These values are how much each vector will be expressed in the attention vector that the decoder will look at before producing an output. Simply multiplying each vector by its softmax score and then summing up these vectors produces an attention context vector; this is a basic weighted sum operation. The context vector is an important milestone in this process, but it's not the end goal. In a later video, we'll explain how the context vector merges with the decoder's hidden state to create the real output of the decoder at the time-step. The decoder has now looked at the input word and at the attention context vector, which focused its attention on the appropriate place in the input sequence. So, it produces a hidden state and it produces the first word in the output sequence. Now, this is still an over-simplified look; that's why we have the asterisks here. There is still a step, whether we'll talk about in a later video, between the RNN and the final output. In the next time-step, the RNN takes its previous output as an input, and it generates its own context vector for that time-step, as well as the hidden state from the previous time-step, and that produces a new hidden state for the decoder and a new word in the output sequence, and this goes on until we've completed our output sequence.



## Bahdanau and Luong Attention

![image.png](attachment:819f8553-fc08-409d-a6df-9d3b887b3f04.png) ![image.png](attachment:3bd8fb99-030e-4516-8a19-85ea03bfefc4.png) ![image.png](attachment:28130dcf-df66-49ec-916d-11fa80629995.png)

Before delving into the details of scoring functions, we need to make a distinction of the two major types of attention.
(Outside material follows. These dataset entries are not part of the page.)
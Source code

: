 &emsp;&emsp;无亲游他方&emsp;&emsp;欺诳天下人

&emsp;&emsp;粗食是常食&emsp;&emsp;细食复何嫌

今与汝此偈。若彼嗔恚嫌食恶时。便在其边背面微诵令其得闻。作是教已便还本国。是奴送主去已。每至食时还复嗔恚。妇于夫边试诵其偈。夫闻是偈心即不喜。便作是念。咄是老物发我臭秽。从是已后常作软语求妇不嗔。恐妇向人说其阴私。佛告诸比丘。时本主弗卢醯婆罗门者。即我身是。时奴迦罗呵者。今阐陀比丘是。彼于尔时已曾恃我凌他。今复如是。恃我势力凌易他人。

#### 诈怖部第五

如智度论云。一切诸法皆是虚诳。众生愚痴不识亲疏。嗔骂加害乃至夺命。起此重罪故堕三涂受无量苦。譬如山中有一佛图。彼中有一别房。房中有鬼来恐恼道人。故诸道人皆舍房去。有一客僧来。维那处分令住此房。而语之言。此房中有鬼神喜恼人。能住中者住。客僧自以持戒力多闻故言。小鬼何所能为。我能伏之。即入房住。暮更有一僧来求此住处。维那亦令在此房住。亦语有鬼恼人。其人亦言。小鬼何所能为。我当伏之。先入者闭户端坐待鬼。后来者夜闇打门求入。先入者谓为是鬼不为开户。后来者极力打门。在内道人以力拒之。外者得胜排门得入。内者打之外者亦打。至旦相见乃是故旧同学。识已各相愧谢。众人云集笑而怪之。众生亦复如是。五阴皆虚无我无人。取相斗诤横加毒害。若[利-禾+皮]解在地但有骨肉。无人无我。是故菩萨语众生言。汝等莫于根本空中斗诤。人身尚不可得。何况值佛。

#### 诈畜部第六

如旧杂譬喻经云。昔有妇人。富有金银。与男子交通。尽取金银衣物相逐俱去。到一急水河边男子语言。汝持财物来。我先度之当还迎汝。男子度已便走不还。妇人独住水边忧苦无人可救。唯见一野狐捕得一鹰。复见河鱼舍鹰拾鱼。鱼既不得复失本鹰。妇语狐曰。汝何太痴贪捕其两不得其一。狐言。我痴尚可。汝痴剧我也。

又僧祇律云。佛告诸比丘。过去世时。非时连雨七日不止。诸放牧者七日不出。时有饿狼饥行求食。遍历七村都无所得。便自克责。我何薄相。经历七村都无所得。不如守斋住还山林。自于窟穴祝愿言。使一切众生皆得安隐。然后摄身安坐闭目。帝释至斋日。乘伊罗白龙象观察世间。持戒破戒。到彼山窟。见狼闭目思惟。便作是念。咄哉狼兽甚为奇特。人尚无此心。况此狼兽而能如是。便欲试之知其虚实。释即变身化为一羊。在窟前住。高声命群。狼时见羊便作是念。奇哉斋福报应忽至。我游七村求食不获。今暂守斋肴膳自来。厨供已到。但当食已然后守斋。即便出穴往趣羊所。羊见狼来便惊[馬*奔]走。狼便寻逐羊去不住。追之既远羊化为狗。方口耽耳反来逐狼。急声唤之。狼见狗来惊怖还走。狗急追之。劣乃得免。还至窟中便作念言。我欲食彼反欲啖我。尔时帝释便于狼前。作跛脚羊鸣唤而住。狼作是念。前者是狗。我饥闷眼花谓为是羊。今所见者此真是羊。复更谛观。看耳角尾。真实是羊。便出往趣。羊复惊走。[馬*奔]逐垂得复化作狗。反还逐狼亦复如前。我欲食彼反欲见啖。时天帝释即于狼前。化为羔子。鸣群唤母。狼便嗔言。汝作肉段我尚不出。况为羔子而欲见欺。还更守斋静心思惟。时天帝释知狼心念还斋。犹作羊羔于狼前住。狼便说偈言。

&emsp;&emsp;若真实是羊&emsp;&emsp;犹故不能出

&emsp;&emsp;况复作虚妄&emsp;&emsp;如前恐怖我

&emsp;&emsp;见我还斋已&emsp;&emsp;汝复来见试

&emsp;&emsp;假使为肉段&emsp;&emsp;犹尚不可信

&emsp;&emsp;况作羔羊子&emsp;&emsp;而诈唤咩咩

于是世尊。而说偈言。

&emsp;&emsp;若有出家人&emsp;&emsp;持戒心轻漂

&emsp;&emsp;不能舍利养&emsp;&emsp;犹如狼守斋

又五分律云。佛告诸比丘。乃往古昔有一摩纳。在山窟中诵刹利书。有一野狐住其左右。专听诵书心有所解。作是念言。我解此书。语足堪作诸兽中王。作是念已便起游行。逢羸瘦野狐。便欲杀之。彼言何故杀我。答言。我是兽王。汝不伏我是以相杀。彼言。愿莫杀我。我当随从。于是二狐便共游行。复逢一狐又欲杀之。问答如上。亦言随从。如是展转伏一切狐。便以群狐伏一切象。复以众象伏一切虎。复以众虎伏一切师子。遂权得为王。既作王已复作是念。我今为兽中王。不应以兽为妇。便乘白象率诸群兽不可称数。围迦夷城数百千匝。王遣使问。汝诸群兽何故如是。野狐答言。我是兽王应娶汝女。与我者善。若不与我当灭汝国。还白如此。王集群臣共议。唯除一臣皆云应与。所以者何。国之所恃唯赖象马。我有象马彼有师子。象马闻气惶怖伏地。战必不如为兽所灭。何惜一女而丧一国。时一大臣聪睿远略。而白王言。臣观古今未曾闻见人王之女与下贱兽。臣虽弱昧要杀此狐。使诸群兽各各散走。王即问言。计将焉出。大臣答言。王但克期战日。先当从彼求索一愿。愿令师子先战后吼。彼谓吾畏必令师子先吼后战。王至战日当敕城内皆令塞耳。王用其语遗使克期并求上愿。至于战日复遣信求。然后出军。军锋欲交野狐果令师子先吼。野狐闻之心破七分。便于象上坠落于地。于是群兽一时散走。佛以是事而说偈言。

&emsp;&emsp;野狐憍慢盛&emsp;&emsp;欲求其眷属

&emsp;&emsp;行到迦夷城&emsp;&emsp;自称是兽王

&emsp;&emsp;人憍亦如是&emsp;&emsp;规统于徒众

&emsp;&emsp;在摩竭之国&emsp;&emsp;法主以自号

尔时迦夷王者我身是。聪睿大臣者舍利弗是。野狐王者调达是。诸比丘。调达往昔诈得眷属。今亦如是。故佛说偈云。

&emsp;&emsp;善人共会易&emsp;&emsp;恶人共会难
These are often referred to as "Additive Attention and Multiplicative Attention." Sometimes they're also called "Bahdanau Attention" and "Luong Attention," referring to the first authors of the papers that described them. Bahdanau attention refers to Dzmitry Bahdanau, the first author of the paper, "Neural machine translation by jointly learning to align and translate," which proposed a lot of these ideas. The scoring function in Bahdanau attention looks like this, where h of j is the hidden state from the encoder, s of i minus one is the hidden state of the decoder in the previous time step. u of a, W of a, and v of a are all weight matrices that are learned during the training process. Basically, this is a scoring function, which takes the hidden state of the encoder, the hidden state of the decoder, and produces a single number for each decoder time step. If this looks too complicated, don't worry about it. We'll get into more detail and with a visual explanation as well. The scores are then passed into softmax, this is what softmax looks like, and then this is our weighted sum operation, where we multiply each encoder hidden state by its score, and then we sum them all up, producing our attention context vector. In their architecture, the encoder is a bidirectional RNN, and they produce the encoder vector by concatenating the states of these two layers.


![image.png](attachment:567bddd8-aa92-4839-aa48-56abf1180b5d.png) ![image.png](attachment:5b2fc485-f0d6-46e5-b8e2-109eaac09b98.png) ![image.png](attachment:23ed9b2a-1b4b-4a60-afac-6a583f2f073d.png)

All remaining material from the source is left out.